┌──

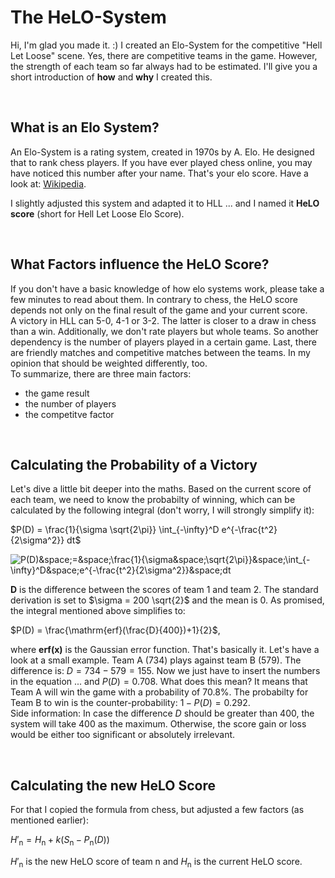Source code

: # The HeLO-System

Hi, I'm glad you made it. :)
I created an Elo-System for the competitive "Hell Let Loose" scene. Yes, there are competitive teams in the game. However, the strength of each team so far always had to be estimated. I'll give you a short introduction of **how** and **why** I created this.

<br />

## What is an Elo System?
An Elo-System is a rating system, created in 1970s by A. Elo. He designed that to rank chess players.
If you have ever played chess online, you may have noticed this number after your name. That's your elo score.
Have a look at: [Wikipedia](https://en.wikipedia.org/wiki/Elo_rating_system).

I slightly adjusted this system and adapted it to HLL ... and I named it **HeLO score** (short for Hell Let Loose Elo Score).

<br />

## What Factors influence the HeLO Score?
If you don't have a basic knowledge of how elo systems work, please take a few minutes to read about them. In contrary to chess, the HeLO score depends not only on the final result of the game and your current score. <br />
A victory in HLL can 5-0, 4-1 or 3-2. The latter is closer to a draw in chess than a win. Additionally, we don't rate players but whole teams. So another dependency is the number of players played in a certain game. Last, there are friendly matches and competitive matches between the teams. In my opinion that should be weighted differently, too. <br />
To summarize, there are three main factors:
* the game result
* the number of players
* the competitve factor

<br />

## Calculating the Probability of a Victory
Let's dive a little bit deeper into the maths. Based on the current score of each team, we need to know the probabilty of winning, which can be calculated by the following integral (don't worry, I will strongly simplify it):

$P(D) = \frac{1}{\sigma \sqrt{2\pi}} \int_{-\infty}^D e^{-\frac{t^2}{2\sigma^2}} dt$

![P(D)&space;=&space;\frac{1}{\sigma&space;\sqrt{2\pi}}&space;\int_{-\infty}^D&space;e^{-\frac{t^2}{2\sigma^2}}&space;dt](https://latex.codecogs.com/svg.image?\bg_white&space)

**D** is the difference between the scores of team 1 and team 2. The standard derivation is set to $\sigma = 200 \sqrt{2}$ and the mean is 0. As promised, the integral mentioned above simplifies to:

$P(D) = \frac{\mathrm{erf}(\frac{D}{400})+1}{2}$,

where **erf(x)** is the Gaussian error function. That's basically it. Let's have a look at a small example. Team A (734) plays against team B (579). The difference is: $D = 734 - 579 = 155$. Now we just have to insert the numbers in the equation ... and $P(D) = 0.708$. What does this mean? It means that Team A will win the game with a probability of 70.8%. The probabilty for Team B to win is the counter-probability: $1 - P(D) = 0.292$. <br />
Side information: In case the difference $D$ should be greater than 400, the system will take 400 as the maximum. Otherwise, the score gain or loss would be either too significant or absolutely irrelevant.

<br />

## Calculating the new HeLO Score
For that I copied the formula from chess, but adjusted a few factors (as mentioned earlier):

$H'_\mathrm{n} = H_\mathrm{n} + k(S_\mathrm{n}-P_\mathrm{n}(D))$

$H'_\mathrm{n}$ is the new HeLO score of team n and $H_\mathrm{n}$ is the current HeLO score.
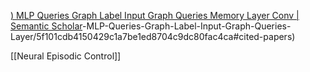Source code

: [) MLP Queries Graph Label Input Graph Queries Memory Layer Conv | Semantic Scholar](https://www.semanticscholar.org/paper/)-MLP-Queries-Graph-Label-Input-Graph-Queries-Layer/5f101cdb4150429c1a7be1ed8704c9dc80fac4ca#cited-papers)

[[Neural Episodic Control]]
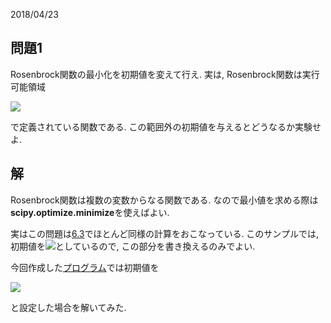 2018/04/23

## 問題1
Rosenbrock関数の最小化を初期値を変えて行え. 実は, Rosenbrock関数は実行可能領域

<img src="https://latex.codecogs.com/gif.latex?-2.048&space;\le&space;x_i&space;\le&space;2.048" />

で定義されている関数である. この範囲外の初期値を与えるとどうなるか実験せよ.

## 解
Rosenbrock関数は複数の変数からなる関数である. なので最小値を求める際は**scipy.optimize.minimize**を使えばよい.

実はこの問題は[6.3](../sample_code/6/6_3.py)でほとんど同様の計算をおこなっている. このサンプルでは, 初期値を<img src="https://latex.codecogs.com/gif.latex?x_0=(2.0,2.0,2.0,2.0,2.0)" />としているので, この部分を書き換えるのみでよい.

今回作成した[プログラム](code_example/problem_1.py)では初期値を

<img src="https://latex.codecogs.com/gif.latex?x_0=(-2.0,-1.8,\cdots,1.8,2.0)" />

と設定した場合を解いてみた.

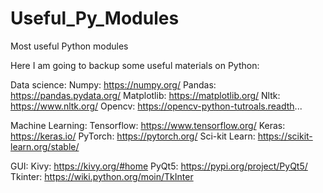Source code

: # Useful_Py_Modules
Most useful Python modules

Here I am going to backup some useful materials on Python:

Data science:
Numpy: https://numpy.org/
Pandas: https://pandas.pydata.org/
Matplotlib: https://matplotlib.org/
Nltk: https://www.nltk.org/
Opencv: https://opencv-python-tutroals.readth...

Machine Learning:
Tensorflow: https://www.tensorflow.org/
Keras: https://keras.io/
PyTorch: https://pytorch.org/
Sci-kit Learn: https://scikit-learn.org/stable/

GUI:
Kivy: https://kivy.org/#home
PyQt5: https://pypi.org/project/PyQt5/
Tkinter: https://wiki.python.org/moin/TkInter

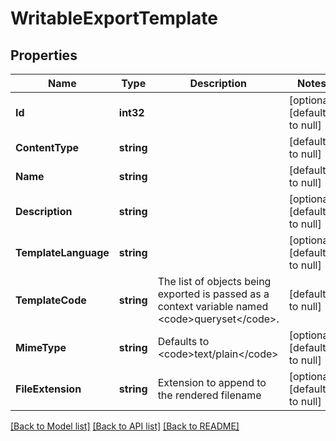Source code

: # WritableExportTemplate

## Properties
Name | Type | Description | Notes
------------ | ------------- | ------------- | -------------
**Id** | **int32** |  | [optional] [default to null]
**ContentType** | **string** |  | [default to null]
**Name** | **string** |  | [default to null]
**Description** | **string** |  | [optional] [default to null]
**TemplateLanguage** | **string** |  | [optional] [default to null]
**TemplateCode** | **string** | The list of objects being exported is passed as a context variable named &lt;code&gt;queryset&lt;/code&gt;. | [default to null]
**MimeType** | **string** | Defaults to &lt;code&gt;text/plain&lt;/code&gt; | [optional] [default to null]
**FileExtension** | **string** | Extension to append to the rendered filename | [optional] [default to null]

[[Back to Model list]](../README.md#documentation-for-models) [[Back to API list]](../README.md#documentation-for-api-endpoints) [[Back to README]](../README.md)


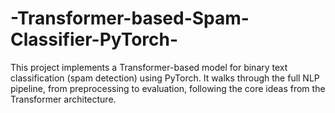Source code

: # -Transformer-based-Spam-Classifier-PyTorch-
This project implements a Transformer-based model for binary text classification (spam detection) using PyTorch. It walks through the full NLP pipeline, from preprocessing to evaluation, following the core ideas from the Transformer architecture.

└──

*What is needed:* Make an exact copy of every record, pictures excluded.

*Response box:*
Source code

: # The HeLO-System

Hi, I'm glad you made it. :)
I created an Elo-System for the competitive "Hell Let Loose" scene. Yes, there are competitive teams in the game. However, the strength of each team so far always had to be estimated. I'll give you a short introduction of **how** and **why** I created this.

<br />

## What is an Elo System?
An Elo-System is a rating system, created in 1970s by A. Elo. He designed that to rank chess players.
If you have ever played chess online, you may have noticed this number after your name. That's your elo score.
Have a look at: [Wikipedia](https://en.wikipedia.org/wiki/Elo_rating_system).

I slightly adjusted this system and adapted it to HLL ... and I named it **HeLO score** (short for Hell Let Loose Elo Score).

<br />

## What Factors influence the HeLO Score?
If you don't have a basic knowledge of how elo systems work, please take a few minutes to read about them. In contrary to chess, the HeLO score depends not only on the final result of the game and your current score. <br />
A victory in HLL can 5-0, 4-1 or 3-2. The latter is closer to a draw in chess than a win. Additionally, we don't rate players but whole teams. So another dependency is the number of players played in a certain game. Last, there are friendly matches and competitive matches between the teams. In my opinion that should be weighted differently, too. <br />
To summarize, there are three main factors:
* the game result
* the number of players
* the competitve factor

<br />

## Calculating the Probability of a Victory
Let's dive a little bit deeper into the maths. Based on the current score of each team, we need to know the probabilty of winning, which can be calculated by the following integral (don't worry, I will strongly simplify it):

$P(D) = \frac{1}{\sigma \sqrt{2\pi}} \int_{-\infty}^D e^{-\frac{t^2}{2\sigma^2}} dt$

![P(D)&space;=&space;\frac{1}{\sigma&space;\sqrt{2\pi}}&space;\int_{-\infty}^D&space;e^{-\frac{t^2}{2\sigma^2}}&space;dt](https://latex.codecogs.com/svg.image?\bg_white&space)

**D** is the difference between the scores of team 1 and team 2. The standard derivation is set to $\sigma = 200 \sqrt{2}$ and the mean is 0. As promised, the integral mentioned above simplifies to:

$P(D) = \frac{\mathrm{erf}(\frac{D}{400})+1}{2}$,

where **erf(x)** is the Gaussian error function. That's basically it. Let's have a look at a small example. Team A (734) plays against team B (579). The difference is: $D = 734 - 579 = 155$. Now we just have to insert the numbers in the equation ... and $P(D) = 0.708$. What does this mean? It means that Team A will win the game with a probability of 70.8%. The probabilty for Team B to win is the counter-probability: $1 - P(D) = 0.292$. <br />
Side information: In case the difference $D$ should be greater than 400, the system will take 400 as the maximum. Otherwise, the score gain or loss would be either too significant or absolutely irrelevant.

<br />

## Calculating the new HeLO Score
For that I copied the formula from chess, but adjusted a few factors (as mentioned earlier):

$H'_\mathrm{n} = H_\mathrm{n} + k(S_\mathrm{n}-P_\mathrm{n}(D))$

$H'_\mathrm{n}$ is the new HeLO score of team n and $H_\mathrm{n}$ is the current HeLO score.
Source code

: [) MLP Queries Graph Label Input Graph Queries Memory Layer Conv | Semantic Scholar](https://www.semanticscholar.org/paper/)-MLP-Queries-Graph-Label-Input-Graph-Queries-Layer/5f101cdb4150429c1a7be1ed8704c9dc80fac4ca#cited-papers)

[[Neural Episodic Control]]
 2018/04/23

## 問題1
Rosenbrock関数の最小化を初期値を変えて行え. 実は, Rosenbrock関数は実行可能領域

<img src="https://latex.codecogs.com/gif.latex?-2.048&space;\le&space;x_i&space;\le&space;2.048" />

で定義されている関数である. この範囲外の初期値を与えるとどうなるか実験せよ.

## 解
Rosenbrock関数は複数の変数からなる関数である. なので最小値を求める際は**scipy.optimize.minimize**を使えばよい.

実はこの問題は[6.3](../sample_code/6/6_3.py)でほとんど同様の計算をおこなっている. このサンプルでは, 初期値を<img src="https://latex.codecogs.com/gif.latex?x_0=(2.0,2.0,2.0,2.0,2.0)" />としているので, この部分を書き換えるのみでよい.

今回作成した[プログラム](code_example/problem_1.py)では初期値を

<img src="https://latex.codecogs.com/gif.latex?x_0=(-2.0,-1.8,\cdots,1.8,2.0)" />

と設定した場合を解いてみた.

Source code

: # Useful_Py_Modules
Most useful Python modules

Here I am going to backup some useful materials on Python:

Data science:
Numpy: https://numpy.org/
Pandas: https://pandas.pydata.org/
Matplotlib: https://matplotlib.org/
Nltk: https://www.nltk.org/
Opencv: https://opencv-python-tutroals.readth...

Machine Learning:
Tensorflow: https://www.tensorflow.org/
Keras: https://keras.io/
PyTorch: https://pytorch.org/
Sci-kit Learn: https://scikit-learn.org/stable/

GUI:
Kivy: https://kivy.org/#home
PyQt5: https://pypi.org/project/PyQt5/
Tkinter: https://wiki.python.org/moin/TkInter

Source code

: # WritableExportTemplate

## Properties
Name | Type | Description | Notes
------------ | ------------- | ------------- | -------------
**Id** | **int32** |  | [optional] [default to null]
**ContentType** | **string** |  | [default to null]
**Name** | **string** |  | [default to null]
**Description** | **string** |  | [optional] [default to null]
**TemplateLanguage** | **string** |  | [optional] [default to null]
**TemplateCode** | **string** | The list of objects being exported is passed as a context variable named &lt;code&gt;queryset&lt;/code&gt;. | [default to null]
**MimeType** | **string** | Defaults to &lt;code&gt;text/plain&lt;/code&gt; | [optional] [default to null]
**FileExtension** | **string** | Extension to append to the rendered filename | [optional] [default to null]

[[Back to Model list]](../README.md#documentation-for-models) [[Back to API list]](../README.md#documentation-for-api-endpoints) [[Back to README]](../README.md)


Source code

: # -Transformer-based-Spam-Classifier-PyTorch-
This project implements a Transformer-based model for binary text classification (spam detection) using PyTorch. It walks through the full NLP pipeline, from preprocessing to evaluation, following the core ideas from the Transformer architecture.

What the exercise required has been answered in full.